Task statement: Retype the records below exactly as they stand, but with no images.

(Data excerpts)
****************

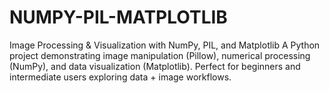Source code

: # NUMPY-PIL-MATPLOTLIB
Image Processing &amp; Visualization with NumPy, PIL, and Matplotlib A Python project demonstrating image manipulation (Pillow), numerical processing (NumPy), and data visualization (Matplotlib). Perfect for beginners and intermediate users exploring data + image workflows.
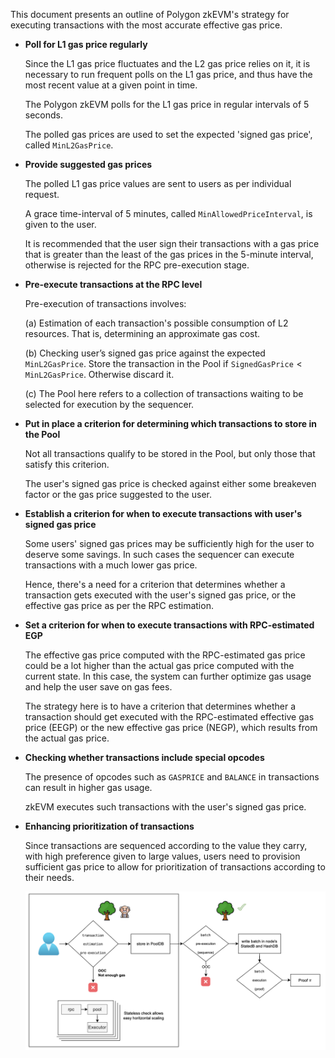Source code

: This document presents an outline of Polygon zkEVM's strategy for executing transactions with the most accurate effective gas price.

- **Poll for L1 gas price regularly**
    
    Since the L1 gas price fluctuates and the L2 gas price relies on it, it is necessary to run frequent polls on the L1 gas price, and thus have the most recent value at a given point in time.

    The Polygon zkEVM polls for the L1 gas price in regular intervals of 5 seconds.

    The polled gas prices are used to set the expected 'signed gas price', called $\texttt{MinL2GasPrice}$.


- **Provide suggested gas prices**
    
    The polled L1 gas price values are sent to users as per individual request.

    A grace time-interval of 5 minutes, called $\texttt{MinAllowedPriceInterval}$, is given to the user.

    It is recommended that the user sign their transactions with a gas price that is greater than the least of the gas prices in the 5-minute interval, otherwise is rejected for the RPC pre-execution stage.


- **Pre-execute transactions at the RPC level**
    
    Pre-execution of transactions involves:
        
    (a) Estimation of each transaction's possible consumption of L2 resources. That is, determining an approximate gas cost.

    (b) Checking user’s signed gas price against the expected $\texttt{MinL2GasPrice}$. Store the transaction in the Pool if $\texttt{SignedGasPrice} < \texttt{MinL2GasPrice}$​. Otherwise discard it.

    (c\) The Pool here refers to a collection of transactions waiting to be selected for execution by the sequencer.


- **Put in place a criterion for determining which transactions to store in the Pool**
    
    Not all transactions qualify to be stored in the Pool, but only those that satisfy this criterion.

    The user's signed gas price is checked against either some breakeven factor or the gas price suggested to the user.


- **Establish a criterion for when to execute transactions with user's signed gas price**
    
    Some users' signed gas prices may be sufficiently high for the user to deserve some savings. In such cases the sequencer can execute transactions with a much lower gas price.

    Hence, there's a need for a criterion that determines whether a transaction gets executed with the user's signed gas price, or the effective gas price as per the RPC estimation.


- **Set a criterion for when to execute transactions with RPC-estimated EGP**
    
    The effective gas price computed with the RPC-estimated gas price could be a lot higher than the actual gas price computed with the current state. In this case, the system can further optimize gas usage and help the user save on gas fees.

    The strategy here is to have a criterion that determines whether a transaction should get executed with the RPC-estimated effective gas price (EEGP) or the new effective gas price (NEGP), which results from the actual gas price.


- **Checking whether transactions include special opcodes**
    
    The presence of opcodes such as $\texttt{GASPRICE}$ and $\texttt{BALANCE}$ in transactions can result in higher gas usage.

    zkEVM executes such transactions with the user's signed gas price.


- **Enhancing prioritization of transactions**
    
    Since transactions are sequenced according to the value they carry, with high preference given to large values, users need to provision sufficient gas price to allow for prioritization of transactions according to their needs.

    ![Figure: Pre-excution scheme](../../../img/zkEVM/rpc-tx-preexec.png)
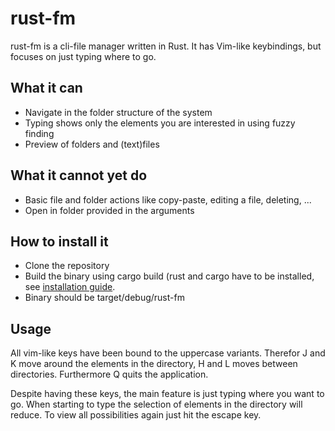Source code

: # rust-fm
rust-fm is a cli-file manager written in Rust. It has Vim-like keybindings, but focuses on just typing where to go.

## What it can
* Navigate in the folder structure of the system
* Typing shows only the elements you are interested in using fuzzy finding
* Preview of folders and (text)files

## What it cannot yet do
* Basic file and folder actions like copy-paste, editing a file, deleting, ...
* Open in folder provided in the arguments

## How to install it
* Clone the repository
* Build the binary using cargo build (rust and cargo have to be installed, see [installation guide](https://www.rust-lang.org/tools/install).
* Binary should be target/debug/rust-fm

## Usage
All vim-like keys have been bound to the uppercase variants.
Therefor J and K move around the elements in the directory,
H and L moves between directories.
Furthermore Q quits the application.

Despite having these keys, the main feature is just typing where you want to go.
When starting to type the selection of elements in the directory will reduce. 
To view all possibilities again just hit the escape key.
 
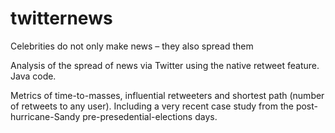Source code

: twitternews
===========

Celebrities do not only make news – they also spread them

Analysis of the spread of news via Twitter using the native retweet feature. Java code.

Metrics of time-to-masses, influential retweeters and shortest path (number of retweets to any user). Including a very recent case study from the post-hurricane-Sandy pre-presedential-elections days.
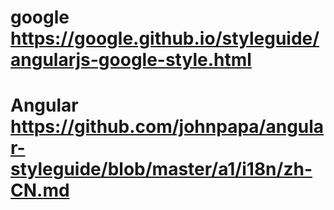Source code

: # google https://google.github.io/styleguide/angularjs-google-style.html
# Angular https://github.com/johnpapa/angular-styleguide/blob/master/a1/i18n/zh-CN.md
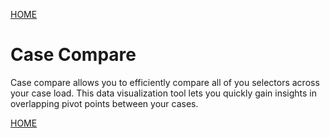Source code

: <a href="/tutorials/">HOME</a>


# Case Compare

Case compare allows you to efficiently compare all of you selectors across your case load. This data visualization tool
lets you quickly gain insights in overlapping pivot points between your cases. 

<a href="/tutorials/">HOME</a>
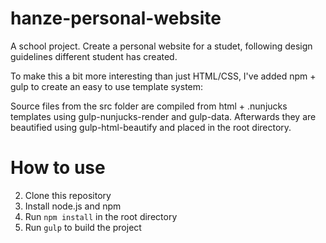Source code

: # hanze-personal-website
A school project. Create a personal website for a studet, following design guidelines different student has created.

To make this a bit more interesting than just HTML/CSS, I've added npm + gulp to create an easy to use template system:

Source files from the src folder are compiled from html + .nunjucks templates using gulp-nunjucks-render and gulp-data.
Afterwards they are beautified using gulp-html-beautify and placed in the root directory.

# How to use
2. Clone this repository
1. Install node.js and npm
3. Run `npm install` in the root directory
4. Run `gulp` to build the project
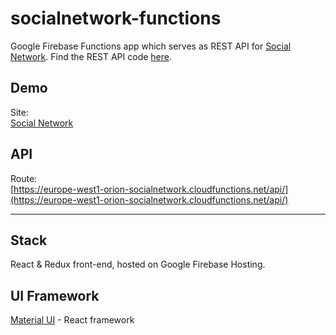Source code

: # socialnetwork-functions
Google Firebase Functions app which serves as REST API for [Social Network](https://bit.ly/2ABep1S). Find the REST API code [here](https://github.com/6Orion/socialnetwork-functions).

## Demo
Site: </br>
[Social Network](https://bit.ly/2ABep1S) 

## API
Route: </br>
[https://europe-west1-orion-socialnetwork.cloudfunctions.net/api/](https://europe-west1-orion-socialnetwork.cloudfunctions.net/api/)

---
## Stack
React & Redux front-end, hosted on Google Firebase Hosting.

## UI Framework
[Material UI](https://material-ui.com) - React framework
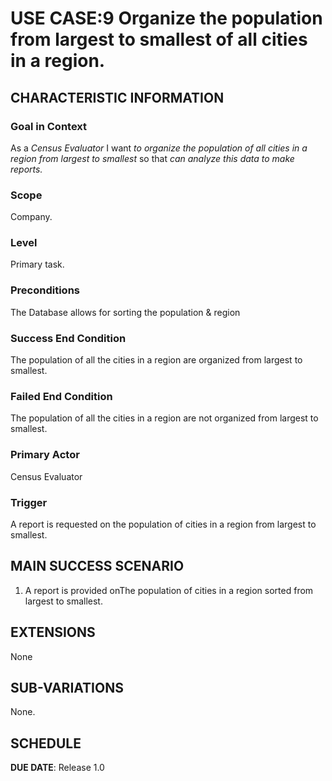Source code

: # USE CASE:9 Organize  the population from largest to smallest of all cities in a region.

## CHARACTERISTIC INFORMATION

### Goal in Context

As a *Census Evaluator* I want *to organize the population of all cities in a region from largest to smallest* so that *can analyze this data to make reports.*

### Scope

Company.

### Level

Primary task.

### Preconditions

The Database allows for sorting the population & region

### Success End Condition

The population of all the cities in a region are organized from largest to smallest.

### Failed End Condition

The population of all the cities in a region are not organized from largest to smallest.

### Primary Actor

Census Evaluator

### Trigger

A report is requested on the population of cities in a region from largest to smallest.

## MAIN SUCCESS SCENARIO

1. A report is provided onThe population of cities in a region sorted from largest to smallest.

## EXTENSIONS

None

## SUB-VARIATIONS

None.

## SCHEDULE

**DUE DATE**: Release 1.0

****************

Task result:
Source code

: # NUMPY-PIL-MATPLOTLIB
Image Processing &amp; Visualization with NumPy, PIL, and Matplotlib A Python project demonstrating image manipulation (Pillow), numerical processing (NumPy), and data visualization (Matplotlib). Perfect for beginners and intermediate users exploring data + image workflows.
Source code

: This document presents an outline of Polygon zkEVM's strategy for executing transactions with the most accurate effective gas price.

- **Poll for L1 gas price regularly**
    
    Since the L1 gas price fluctuates and the L2 gas price relies on it, it is necessary to run frequent polls on the L1 gas price, and thus have the most recent value at a given point in time.

    The Polygon zkEVM polls for the L1 gas price in regular intervals of 5 seconds.

    The polled gas prices are used to set the expected 'signed gas price', called $\texttt{MinL2GasPrice}$.


- **Provide suggested gas prices**
    
    The polled L1 gas price values are sent to users as per individual request.

    A grace time-interval of 5 minutes, called $\texttt{MinAllowedPriceInterval}$, is given to the user.

    It is recommended that the user sign their transactions with a gas price that is greater than the least of the gas prices in the 5-minute interval, otherwise is rejected for the RPC pre-execution stage.


- **Pre-execute transactions at the RPC level**
    
    Pre-execution of transactions involves:
        
    (a) Estimation of each transaction's possible consumption of L2 resources. That is, determining an approximate gas cost.

    (b) Checking user’s signed gas price against the expected $\texttt{MinL2GasPrice}$. Store the transaction in the Pool if $\texttt{SignedGasPrice} < \texttt{MinL2GasPrice}$​. Otherwise discard it.

    (c\) The Pool here refers to a collection of transactions waiting to be selected for execution by the sequencer.


- **Put in place a criterion for determining which transactions to store in the Pool**
    
    Not all transactions qualify to be stored in the Pool, but only those that satisfy this criterion.

    The user's signed gas price is checked against either some breakeven factor or the gas price suggested to the user.


- **Establish a criterion for when to execute transactions with user's signed gas price**
    
    Some users' signed gas prices may be sufficiently high for the user to deserve some savings. In such cases the sequencer can execute transactions with a much lower gas price.

    Hence, there's a need for a criterion that determines whether a transaction gets executed with the user's signed gas price, or the effective gas price as per the RPC estimation.


- **Set a criterion for when to execute transactions with RPC-estimated EGP**
    
    The effective gas price computed with the RPC-estimated gas price could be a lot higher than the actual gas price computed with the current state. In this case, the system can further optimize gas usage and help the user save on gas fees.

    The strategy here is to have a criterion that determines whether a transaction should get executed with the RPC-estimated effective gas price (EEGP) or the new effective gas price (NEGP), which results from the actual gas price.


- **Checking whether transactions include special opcodes**
    
    The presence of opcodes such as $\texttt{GASPRICE}$ and $\texttt{BALANCE}$ in transactions can result in higher gas usage.

    zkEVM executes such transactions with the user's signed gas price.


- **Enhancing prioritization of transactions**
    
    Since transactions are sequenced according to the value they carry, with high preference given to large values, users need to provision sufficient gas price to allow for prioritization of transactions according to their needs.

    ![Figure: Pre-excution scheme](../../../img/zkEVM/rpc-tx-preexec.png)
Source code

: # rust-fm
rust-fm is a cli-file manager written in Rust. It has Vim-like keybindings, but focuses on just typing where to go.

## What it can
* Navigate in the folder structure of the system
* Typing shows only the elements you are interested in using fuzzy finding
* Preview of folders and (text)files

## What it cannot yet do
* Basic file and folder actions like copy-paste, editing a file, deleting, ...
* Open in folder provided in the arguments

## How to install it
* Clone the repository
* Build the binary using cargo build (rust and cargo have to be installed, see [installation guide](https://www.rust-lang.org/tools/install).
* Binary should be target/debug/rust-fm

## Usage
All vim-like keys have been bound to the uppercase variants.
Therefor J and K move around the elements in the directory,
H and L moves between directories.
Furthermore Q quits the application.

Despite having these keys, the main feature is just typing where you want to go.
When starting to type the selection of elements in the directory will reduce. 
To view all possibilities again just hit the escape key.
 
Source code

: twitternews
===========

Celebrities do not only make news – they also spread them

Analysis of the spread of news via Twitter using the native retweet feature. Java code.

Metrics of time-to-masses, influential retweeters and shortest path (number of retweets to any user). Including a very recent case study from the post-hurricane-Sandy pre-presedential-elections days.
Source code

: # google https://google.github.io/styleguide/angularjs-google-style.html
# Angular https://github.com/johnpapa/angular-styleguide/blob/master/a1/i18n/zh-CN.md
Source code

: <a href="/tutorials/">HOME</a>


# Case Compare

Case compare allows you to efficiently compare all of you selectors across your case load. This data visualization tool
lets you quickly gain insights in overlapping pivot points between your cases. 

<a href="/tutorials/">HOME</a>
Source code

: # hanze-personal-website
A school project. Create a personal website for a studet, following design guidelines different student has created.

To make this a bit more interesting than just HTML/CSS, I've added npm + gulp to create an easy to use template system:

Source files from the src folder are compiled from html + .nunjucks templates using gulp-nunjucks-render and gulp-data.
Afterwards they are beautified using gulp-html-beautify and placed in the root directory.

# How to use
2. Clone this repository
1. Install node.js and npm
3. Run `npm install` in the root directory
4. Run `gulp` to build the project
Source code

: # socialnetwork-functions
Google Firebase Functions app which serves as REST API for [Social Network](https://bit.ly/2ABep1S). Find the REST API code [here](https://github.com/6Orion/socialnetwork-functions).

## Demo
Site: </br>
[Social Network](https://bit.ly/2ABep1S) 

## API
Route: </br>
[https://europe-west1-orion-socialnetwork.cloudfunctions.net/api/](https://europe-west1-orion-socialnetwork.cloudfunctions.net/api/)

---
## Stack
React & Redux front-end, hosted on Google Firebase Hosting.

## UI Framework
[Material UI](https://material-ui.com) - React framework
Source code

: # USE CASE:9 Organize  the population from largest to smallest of all cities in a region.

## CHARACTERISTIC INFORMATION

### Goal in Context

As a *Census Evaluator* I want *to organize the population of all cities in a region from largest to smallest* so that *can analyze this data to make reports.*

### Scope

Company.

### Level

Primary task.

### Preconditions

The Database allows for sorting the population & region

### Success End Condition

The population of all the cities in a region are organized from largest to smallest.

### Failed End Condition

The population of all the cities in a region are not organized from largest to smallest.

### Primary Actor

Census Evaluator

### Trigger

A report is requested on the population of cities in a region from largest to smallest.

## MAIN SUCCESS SCENARIO

1. A report is provided onThe population of cities in a region sorted from largest to smallest.

## EXTENSIONS

None

## SUB-VARIATIONS

None.

## SCHEDULE

**DUE DATE**: Release 1.0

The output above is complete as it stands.